Accelerated, three-year undergraduate degrees are the solution.

Many European countries already do this. Three-year degrees are standard in the U.K., Italy, Sweden, and other countries. Canada can catch up quickly by trimming electives while keeping core programming and content mastery requirements in place.

For example, at Toronto Metropolitan University, up to 40 percent of courses can be electives. That’s nearly a year and a half of a four-year degree. At the University of British Columbia, Bachelor of Arts students can graduate with just 42 of their 120 credits in their core program area. However, a full 51 credits can be electives.

By reducing elective requirements, students can graduate in three years without compromising academic rigour, classes in their field of study, or eligibility for graduate programs. The core content remains intact; the fluff goes.

Here’s how it works.

First, provinces should update their post-secondary qualifications frameworks to allow for three-year degrees. The new degree offering must retain the mastery of core content requirements, and the degree conferred at the end of the three years must be the same as the traditional four-year version. This ensures students who choose the accelerated degree are still eligible for the same graduate programs as a four-year student.

Next, provincial governments should tie university funding to the adoption of accelerated degrees. Reducing electives will mean some programs shrink or close, and faculty reductions may follow. Universities may not welcome this, but with capped international enrollment and mounting financial pressures, structural change is inevitable. We may as well embrace a more positive overall economic outcome than cutting programs for the sake of cutting programs. If funding is conditional on the adoption of accelerated degrees, institutions will adopt them.

Last, provinces should offer a $4,500 annual bonus to students who enroll in accelerated programs—paid only upon successful completion of each academic year—through their existing student assistance programs. This amount, worth roughly half of their annual tuition, ensures uptake.

Critically, the benefit to Canada’s GDP and productivity is only realized if students graduate on time. Therefore, these payments must only be released to students once they have completed and passed each of their classes for the academic year.

These bonus payments would make a huge difference for students. The average student debt at graduation is $32,000. When the bonuses are combined with the savings from not having to borrow for a fourth year of studies, student debt levels could be cut by more than half. Those savings compound and could be used for a down payment, a first car, or a stroller instead of servicing debt.

Some may argue these bonus payments are expensive for provinces. However, the cost is fully offset by the $13,657 in university transfers saved, per student, by not funding a fourth year of university. When we add the savings from not having to pay tuition assistance for the fourth year of study, governments will actually save thousands per enrolled student.

Given that the savings are achieved every time a student opts for the accelerated degree, the savings increase with larger student uptake.

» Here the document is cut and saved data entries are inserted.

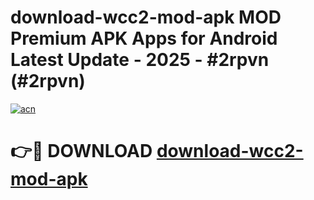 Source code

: # download-wcc2-mod-apk MOD Premium APK Apps for Android Latest Update - 2025 - #2rpvn (#2rpvn)

[![acn](https://github.com/user-attachments/assets/0f9c940e-d8b0-45ae-aac7-cd30a18b3e1c)](https://apps.libra.edu.pl?title=download-wcc2-mod-apk&ref=18F)

# 👉🔴 DOWNLOAD [download-wcc2-mod-apk](https://apps.libra.edu.pl?title=download-wcc2-mod-apk&ref=18F) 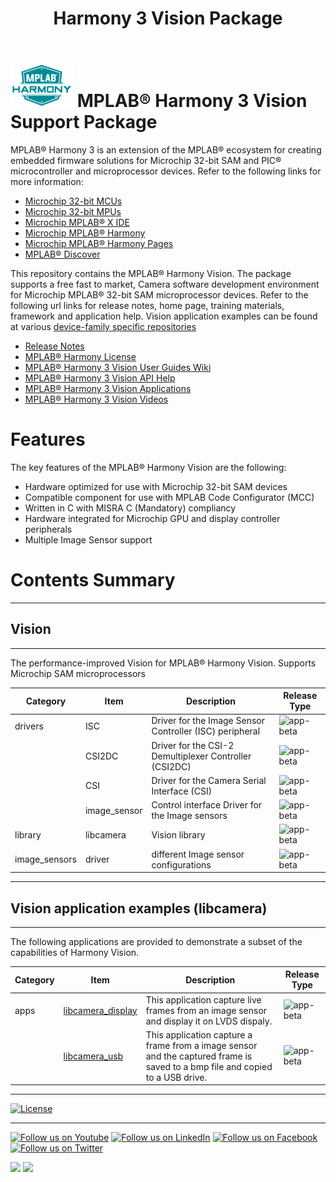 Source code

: ﻿---
title: Harmony 3 Vision Package
nav_order: 1
---

# ![Microchip Technology](./images/mh.png) MPLAB® Harmony 3 Vision Support Package

MPLAB® Harmony 3 is an extension of the MPLAB® ecosystem for creating
embedded firmware solutions for Microchip 32-bit SAM and PIC® microcontroller
and microprocessor devices.  Refer to the following links for more information:
 - [Microchip 32-bit MCUs](https://www.microchip.com/design-centers/32-bit)
 - [Microchip 32-bit MPUs](https://www.microchip.com/design-centers/32-bit-mpus)
 - [Microchip MPLAB® X IDE](https://www.microchip.com/mplab/mplab-x-ide)
 - [Microchip MPLAB® Harmony](https://www.microchip.com/mplab/mplab-harmony)
 - [Microchip MPLAB® Harmony Pages](https://microchip-mplab-harmony.github.io/)
 - [MPLAB® Discover](https://mplab-discover.microchip.com/v1/itemtype/com.microchip.ide.project?s0=Legato)

This repository contains the MPLAB® Harmony Vision.  The
package supports a free fast to market, Camera software development environment for Microchip MPLAB® 32-bit SAM microprocessor devices.  Refer to
the following url links for release notes, home page, training materials, framework and application help.
Vision application examples can be found at various [device-family specific repositories](https://microchip-mplab-harmony.github.io/vision/apps/)
 - [Release Notes](https://microchip-mplab-harmony.github.io/vision/release_notes.html)
 - [MPLAB® Harmony License](https://microchip-mplab-harmony.github.io/vision/mplab_harmony_license.html)
 - [MPLAB® Harmony 3 Vision User Guides Wiki]()
 - [MPLAB® Harmony 3 Vision API Help]()
 - [MPLAB® Harmony 3 Vision Applications]()
 - [MPLAB® Harmony 3 Vision Videos]()

# Features

The key features of the MPLAB® Harmony Vision are the following:

- Hardware optimized for use with Microchip 32-bit SAM devices
- Compatible component for use with MPLAB Code Configurator (MCC)
- Written in C with MISRA C (Mandatory) compliancy
- Hardware integrated for Microchip GPU and display controller peripherals
- Multiple Image Sensor support


# Contents Summary

***
## Vision
***
The performance-improved Vision for MPLAB® Harmony Vision. Supports Microchip SAM microprocessors

| Category | Item | Description | Release Type |
| --- | --- | ---- |---- |
| drivers|  ISC | Driver for the Image Sensor Controller (ISC) peripheral | ![app-beta](https://img.shields.io/badge/tool-beta-orange?style=plastic) |
|      |   CSI2DC | Driver for the CSI-2 Demultiplexer Controller (CSI2DC) |![app-beta](https://img.shields.io/badge/tool-beta-orange?style=plastic) |
|      |   CSI |  Driver for the Camera Serial Interface (CSI) | ![app-beta](https://img.shields.io/badge/driver-beta-orange?style=plastic) |
|      |   image_sensor | Control interface Driver for the Image sensors | ![app-beta](https://img.shields.io/badge/tool-beta-orange?style=plastic) |
| library    | libcamera | Vision library | ![app-beta](https://img.shields.io/badge/library-beta-orange?style=plastic) |
| image_sensors | driver | different Image sensor configurations| ![app-beta](https://img.shields.io/badge/tool-beta-orange?style=plastic) |

***
## Vision application examples (libcamera)
***

The following applications are provided to demonstrate a subset of the capabilities of Harmony Vision.

| Category | Item | Description | Release Type |
| --- | --- | ---- |---- |
|  apps | [libcamera_display](./apps/libcamera_display/readme.md) | This application capture live frames from an image sensor and display it on LVDS dispaly. | ![app-beta](https://img.shields.io/badge/application-beta-orange?style=plastic) |
|     | [libcamera_usb](./apps/libcamera_usb/readme.md) | This application capture a frame from a image sensor and the captured frame is saved to a bmp file and copied to a USB drive. | ![app-beta](https://img.shields.io/badge/application-beta-orange?style=plastic) |

____

[![License](https://img.shields.io/badge/license-Harmony%20license-orange.svg)](https://github.com/Microchip-MPLAB-Harmony/gfx/blob/master/mplab_harmony_license.md)

____

[![Follow us on Youtube](https://img.shields.io/badge/Youtube-Follow%20us%20on%20Youtube-red.svg)](https://www.youtube.com/user/MicrochipTechnology)
[![Follow us on LinkedIn](https://img.shields.io/badge/LinkedIn-Follow%20us%20on%20LinkedIn-blue.svg)](https://www.linkedin.com/company/microchip-technology)
[![Follow us on Facebook](https://img.shields.io/badge/Facebook-Follow%20us%20on%20Facebook-blue.svg)](https://www.facebook.com/microchiptechnology/)
[![Follow us on Twitter](https://img.shields.io/twitter/follow/MicrochipTech.svg?style=social)](https://twitter.com/MicrochipTech)

[![](https://img.shields.io/github/stars/Microchip-MPLAB-Harmony/gfx.svg?style=social)]()
[![](https://img.shields.io/github/watchers/Microchip-MPLAB-Harmony/gfx.svg?style=social)]()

In fact, if enrollment is rapid, Canada’s labour force could even benefit from a double cohort graduation phenomenon, as Ontario saw after eliminating grade 13 in 2002.

The task Canada faces is how best to reverse its declining GDP per capita and productivity figures. Productivity is a formula: value of output over time. Most ideas to fix Canada’s productivity issues focus on producing more output, but, like the retirement age debate, they, too, are focused on the wrong part of the equation.

If we want to fix our productivity issues, we need to realize that Canada’s most valuable resource isn’t oil, tech, or talent. It’s time. Let’s stop squandering it.

Read the policy paper:

Mitchell Davidson

Mitchell Davidson is the Vice President, Policy at Enterprise Canada. Mitchell is the former Head of Policy to the Premier of Ontario…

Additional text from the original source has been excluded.